何とか誤魔化してその場をしのいでから、隣で笑いを堪えていた三之助に今度こそ脳天チョップをくらわせてやった。














「じゃあまた明日な!」
「おー」
「ばいばい!」


三之助と別れて、数馬の家に向かう二人きりの帰り道。さっきよりなんとなくペダルが重たくなったのは気のせいだろうか。少しだけ分からないようにスピードを緩めて、背中越しに聞こえる声に耳を傾けた。茜色に染まる空がとても、綺麗だった。数馬も、見ているのだろうか。


「今度の試合も応援に行くね」
「…前みたいに大声で作ちゃんってのは無しな」
「それは約束出来ませーん」
「お前、面白がってるだろ」
「あはは!そんな事ないよ」


途切れる会話と去来する想い。
ブレーキの耳障りなこの音が、俺はとても嫌いだ。
重みが減った自転車に俺は跨がったまま、数馬を少し見上げた。


「いつも、ありがとね」
「…別に」
「うん」


俺らはこんな些細な事でいちいち嬉しくなったり寂しくなったりする、そんな面倒くさくて忙しい年齢らしい。

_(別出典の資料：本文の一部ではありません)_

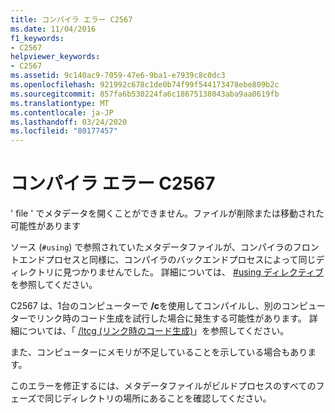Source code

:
 ```yaml
---
title: コンパイラ エラー C2567
ms.date: 11/04/2016
f1_keywords:
- C2567
helpviewer_keywords:
- C2567
ms.assetid: 9c140ac9-7059-47e6-9ba1-e7939c8c0dc3
ms.openlocfilehash: 921992c678c1de0b74f99f544173478ebe809b2c
ms.sourcegitcommit: 857fa6b530224fa6c18675138043aba9aa0619fb
ms.translationtype: MT
ms.contentlocale: ja-JP
ms.lasthandoff: 03/24/2020
ms.locfileid: "80177457"
---
```

# <a name="compiler-error-c2567"></a>コンパイラ エラー C2567

' file ' でメタデータを開くことができません。ファイルが削除または移動された可能性があります

ソース (`#using`) で参照されていたメタデータファイルが、コンパイラのフロントエンドプロセスと同様に、コンパイラのバックエンドプロセスによって同じディレクトリに見つかりませんでした。 詳細については、 [#using ディレクティブ](../../preprocessor/hash-using-directive-cpp.md)を参照してください。

C2567 は、1台のコンピューターで **/c**を使用してコンパイルし、別のコンピューターでリンク時のコード生成を試行した場合に発生する可能性があります。 詳細については、「 [/ltcg (リンク時のコード生成)](../../build/reference/ltcg-link-time-code-generation.md)」を参照してください。

また、コンピューターにメモリが不足していることを示している場合もあります。

このエラーを修正するには、メタデータファイルがビルドプロセスのすべてのフェーズで同じディレクトリの場所にあることを確認してください。
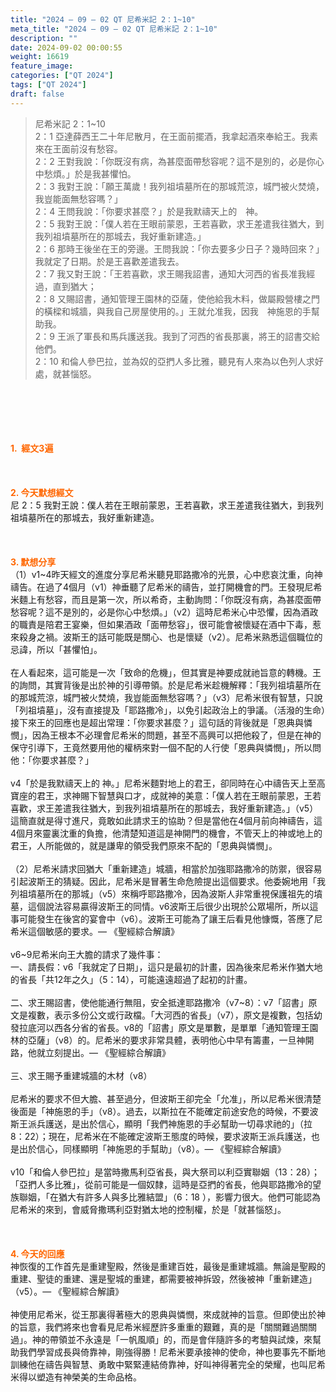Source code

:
 ```yaml
---
title: "2024 – 09 – 02 QT 尼希米記 2：1~10"
meta_title: "2024 – 09 – 02 QT 尼希米記 2：1~10"
description: ""
date: 2024-09-02 00:00:55
weight: 16619
feature_image: 
categories: ["QT 2024"]
tags: ["QT 2024"]
draft: false
---
```


<blockquote>尼希米記 2：1~10<br />
2：1 亞達薛西王二十年尼散月，在王面前擺酒，我拿起酒來奉給王。我素來在王面前沒有愁容。<br />
2：2 王對我說：「你既沒有病，為甚麼面帶愁容呢？這不是別的，必是你心中愁煩。」於是我甚懼怕。<br />
2：3 我對王說：「願王萬歲！我列祖墳墓所在的那城荒涼，城門被火焚燒，我豈能面無愁容嗎？」<br />
2：4 王問我說：「你要求甚麼？」於是我默禱天上的　神。<br />
2：5 我對王說：「僕人若在王眼前蒙恩，王若喜歡，求王差遣我往猶大，到我列祖墳墓所在的那城去，我好重新建造。」<br />
2：6 那時王後坐在王的旁邊。王問我說：「你去要多少日子？幾時回來？」我就定了日期。於是王喜歡差遣我去。<br />
2：7 我又對王說：「王若喜歡，求王賜我詔書，通知大河西的省長准我經過，直到猶大；<br />
2：8 又賜詔書，通知管理王園林的亞薩，使他給我木料，做屬殿營樓之門的橫樑和城牆，與我自己房屋使用的。」王就允准我，因我　神施恩的手幫助我。<br />
2：9 王派了軍長和馬兵護送我。我到了河西的省長那裏，將王的詔書交給他們。<br />
2：10 和倫人參巴拉，並為奴的亞捫人多比雅，聽見有人來為以色列人求好處，就甚惱怒。</blockquote><br />
&nbsp;<br />
<br />
&nbsp;<br />
<br />
<span style="color: #ff6600;"><strong>1.  經文3遍</strong></span><br />
<br />
&nbsp;<br />
<br />
<span style="color: #ff6600;"><strong>2. 今天默想經文<br />
</strong></span>尼 2：5 我對王說：僕人若在王眼前蒙恩，王若喜歡，求王差遣我往猶大，到我列祖墳墓所在的那城去，我好重新建造。<br />
<br />
&nbsp;<br />
<br />
<strong><span style="color: #ff6600;">3. 默想分享<br />
</span></strong>（1）v1~4昨天經文的進度分享尼希米聽見耶路撒冷的光景，心中悲哀沈重，向神禱告。在過了4個月（v1）神垂聽了尼希米的禱告，並打開機會的門。王發現尼希米麵上有愁容，而且是第一次，所以希奇，主動詢問：「你既沒有病，為甚麼面帶愁容呢？這不是別的，必是你心中愁煩。」（v2）這時尼希米心中恐懼，因為酒政的職責是陪君王宴樂，但如果酒政「面帶愁容」，很可能會被懷疑在酒中下毒，惹來殺身之禍。波斯王的話可能既是關心、也是懷疑（v2）。尼希米熟悉這個職位的忌諱，所以「甚懼怕」。<br />
<br />
在人看起來，這可能是一次「致命的危機」，但其實是神要成就祂旨意的轉機。王的詢問，其實背後是出於神的引導帶領。於是尼希米趁機解釋：「我列祖墳墓所在的那城荒涼，城門被火焚燒，我豈能面無愁容嗎？」（v3）尼希米很有智慧，只說「列祖墳墓」，沒有直接提及「耶路撒冷」，以免引起政治上的爭議。（活潑的生命）接下來王的回應也是超出常理：「你要求甚麼？」這句話的背後就是「恩典與憐憫」，因為王根本不必理會尼希米的問題，甚至不高興可以把他殺了，但是在神的保守引導下，王竟然要用他的權柄來對一個不配的人行使「恩典與憐憫」，所以問他：「你要求甚麼？」<br />
<br />
v4「於是我默禱天上的 神。」尼希米麵對地上的君王，卻同時在心中禱告天上至高寶座的君王，求神賜下智慧與口才，成就神的美意：「僕人若在王眼前蒙恩，王若喜歡，求王差遣我往猶大，到我列祖墳墓所在的那城去，我好重新建造。」（v5）這簡直就是得寸進尺，竟敢如此請求王的協助？但是當他在4個月前向神禱告，這4個月來靈裏沈重的負擔，他清楚知道這是神開門的機會，不管天上的神或地上的君王，人所能做的，就是謙卑的領受我們原來不配的「恩典與憐憫」。<br />
<br />
（2）尼希米請求回猶大「重新建造」城牆，相當於加強耶路撒冷的防禦，很容易引起波斯王的猜疑。因此，尼希米是冒著生命危險提出這個要求。他委婉地用「我列祖墳墓所在的那城」（v5）來稱呼耶路撒冷，因為波斯人非常重視保護祖先的墳墓，這個說法容易贏得波斯王的同情。v6波斯王后很少出現於公眾場所，所以這事可能發生在後宮的宴會中（v6）。波斯王可能為了讓王后看見他慷慨，答應了尼希米這個敏感的要求。— 《聖經綜合解讀》<br />
<br />
v6~9尼希米向王大膽的請求了幾件事：<br />
一、請長假：v6「我就定了日期」，這只是最初的計畫，因為後來尼希米作猶大地的省長「共12年之久」（5：14），可能遠遠超過了起初的計畫。<br />
<br />
二、求王賜詔書，使他能通行無阻，安全抵達耶路撒冷（v7~8）：v7「詔書」原文是複數，表示多份公文或行政檔。「大河西的省長」（v7），原文是複數，包括幼發拉底河以西各分省的省長。v8的「詔書」原文是單數，是單單「通知管理王園林的亞薩」（v8）的。尼希米的要求非常具體，表明他心中早有籌畫，一旦神開路，他就立刻提出。— 《聖經綜合解讀》<br />
<br />
三、求王賜予重建城牆的木材（v8）<br />
<br />
尼希米的要求不但大膽、甚至過分，但波斯王卻完全「允准」，所以尼希米很清楚後面是「神施恩的手」（v8）。過去，以斯拉在不能確定前途安危的時候，不要波斯王派兵護送，是出於信心，顯明「我們神施恩的手必幫助一切尋求祂的」（拉8：22）；現在，尼希米在不能確定波斯王態度的時候，要求波斯王派兵護送，也是出於信心，同樣顯明「神施恩的手幫助」（v8）。— 《聖經綜合解讀》<br />
<br />
v10「和倫人參巴拉」是當時撒馬利亞省長，與大祭司以利亞實聯姻（13：28）；「亞捫人多比雅」，從前可能是一個奴隸，這時是亞捫的省長，他與耶路撒冷的望族聯姻，「在猶大有許多人與多比雅結盟」（6：18 ），影響力很大。他們可能認為尼希米的來到，會威脅撒瑪利亞對猶太地的控制權，於是「就甚惱怒」。<br />
<br />
&nbsp;<br />
<br />
<strong style="font-size: inherit;"><span style="color: #ff6600;">4. 今天的回應<br />
</span></strong>神恢復的工作首先是重建聖殿，然後是重建百姓，最後是重建城牆。無論是聖殿的重建、聖徒的重建、還是聖城的重建，都需要被神拆毀，然後被神「重新建造」（v5）。— 《聖經綜合解讀》<br />
<br />
神使用尼希米，從王那裏得著極大的恩典與憐憫，來成就神的旨意。但即使出於神的旨意，我們將來也會看見尼希米經歷許多重重的艱難，真的是「關關難過關關過」。神的帶領並不永遠是「一帆風順」的，而是會伴隨許多的考驗與試煉，來幫助我們學習成長與倚靠神，剛強得勝！尼希米要承接神的使命，神也要事先不斷地訓練他在禱告與智慧、勇敢中緊緊連結倚靠神，好叫神得著完全的榮耀，也叫尼希米得以塑造有神榮美的生命品格。<br />
<br />
&nbsp;<br />
<br />
&nbsp;<br />
<br />
&nbsp;<br />
<br />
<audio style="display: none;" controls="controls"></audio><br />
<br />
<audio style="display: none;" controls="controls"></audio><br />
<br />
<audio style="display: none;" controls="controls"></audio><br />
<br />
<audio style="display: none;" controls="controls"></audio><br />
<br />
<audio style="display: none;" controls="controls"></audio>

だけど、それも悪くはないと思えた。


「…じゃあな」
「あ、待って…」
「ん?」
「んっ…」


瞬間、小さな吐息と共にふわりとチョコの香りが鼻先を擽った。
少し体を屈ませて目を閉じた数馬を、俺は固まったまま見た。
人影のない夕暮れの住宅街。聞こえるのは蝉の声と、心臓の音。
それはほんの、唇に触れるだけのキスだった。


「…じゃ、あね!また明日!」
「………おー」


離れた途端、数馬はそう言うとすぐに足早に家へと入って行ってしまった。俺の頭はまだ上手く働かなかったが、心臓だけは忙しく動いていた。


「…また、明日」


数馬と、こういうの…初めてではないのに。
それに俺は、振り回されるのには慣れているはずだ。
だけど…これはちょっと違うみたいだ。
とても慣れそうにない。
いつまでも慣れなんてしない気がした。
いつもの自転車に、いつもより高鳴る胸を乗せて全速力で駆け抜けた帰り道、感じる風が心地よかった。